On Saturday I went to the opening of Ai Weiwei's "Sunflower Seeds" at Mary Boone Gallery on 24th Street in Chelsea.  The sunflower seeds are handpainted porcelain.  Their creation was a labor intensive production requiring thousands of workers over several years.  Some five million seeds were produced for the project.

It premiered at the Tate Modern in London last year.  At Mary Boone, they have a portion of what was on view at the Tate, which was a much larger installation.  When it was first installed at the Tate, you were allowed to walk on the seeds.  However, it was determined that walking on them created toxic dust and after that you were not allowed.  At Mary Boone they are laid out in a long rectangle mirroring the shape of the room.  There is a margin of a few feet between the seeds and the wall and that you can walk around the seeds.  At the opening, people were sitting down at the edge of the seeds, so I took a seat to get a closer look.  There were two security guards patrolling the edge of the seeds making sure that you wouldn't disturb them.  It was theatrical in the way that monumental works of art can be.  It was massive and grey, and it reminded me of baseball, of being in the dugout chewing sunflower seeds waiting to come up to bat.  There were a lot of seeds.

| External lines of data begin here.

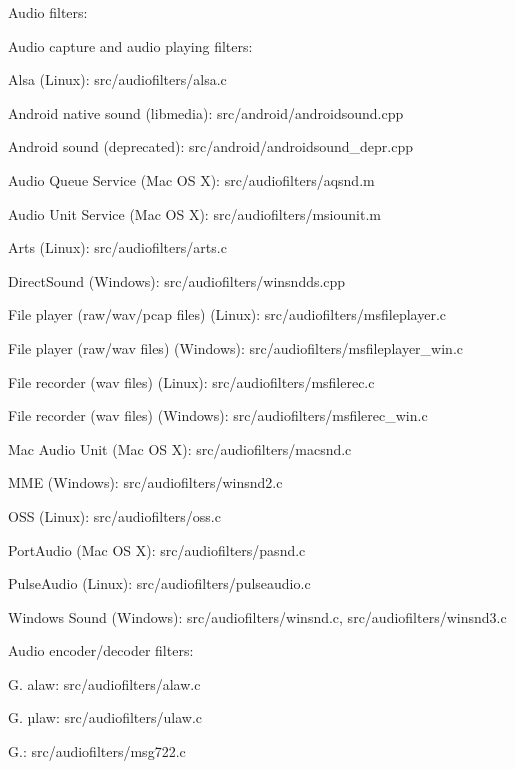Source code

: \begin{DoxyItemize}
\item Audio filters\+:
\begin{DoxyItemize}
\item Audio capture and audio playing filters\+:
\begin{DoxyItemize}
\item Alsa (Linux)\+: src/audiofilters/alsa.\+c
\item Android native sound (libmedia)\+: src/android/androidsound.\+cpp
\item Android sound (deprecated)\+: src/android/androidsound\+\_\+depr.\+cpp
\item Audio Queue Service (Mac OS X)\+: src/audiofilters/aqsnd.\+m
\item Audio Unit Service (Mac OS X)\+: src/audiofilters/msiounit.\+m
\item Arts (Linux)\+: src/audiofilters/arts.\+c
\item Direct\+Sound (Windows)\+: src/audiofilters/winsndds.\+cpp
\item File player (raw/wav/pcap files) (Linux)\+: src/audiofilters/msfileplayer.\+c
\item File player (raw/wav files) (Windows)\+: src/audiofilters/msfileplayer\+\_\+win.\+c
\item File recorder (wav files) (Linux)\+: src/audiofilters/msfilerec.\+c
\item File recorder (wav files) (Windows)\+: src/audiofilters/msfilerec\+\_\+win.\+c
\item Mac Audio Unit (Mac OS X)\+: src/audiofilters/macsnd.\+c
\item M\+ME (Windows)\+: src/audiofilters/winsnd2.\+c
\item O\+SS (Linux)\+: src/audiofilters/oss.\+c
\item Port\+Audio (Mac OS X)\+: src/audiofilters/pasnd.\+c
\item Pulse\+Audio (Linux)\+: src/audiofilters/pulseaudio.\+c
\item Windows Sound (Windows)\+: src/audiofilters/winsnd.\+c, src/audiofilters/winsnd3.\+c
\end{DoxyItemize}
\item Audio encoder/decoder filters\+:
\begin{DoxyItemize}
\item G. alaw\+: src/audiofilters/alaw.\+c
\item G. µlaw\+: src/audiofilters/ulaw.\+c
\item G.\+: src/audiofilters/msg722.\+c

\end{DoxyItemize}
\end{DoxyItemize}
\end{DoxyItemize}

Closer up.  The seeds are handpainted porcelain.  They are made in the town where they produced porcelain for the Emperor of China.  Ai Weiwei became one of the biggest employers in town for the several years it took to produce and paint all the seeds.  They are a little bigger than normal sunflower seeds but not by much.


One thing I love at art galleries is that practically every time I go, I get to take a picture with some nutcase.  This guy called that thing a 'sea rabbit.'


Seeds in a room, on view through the month.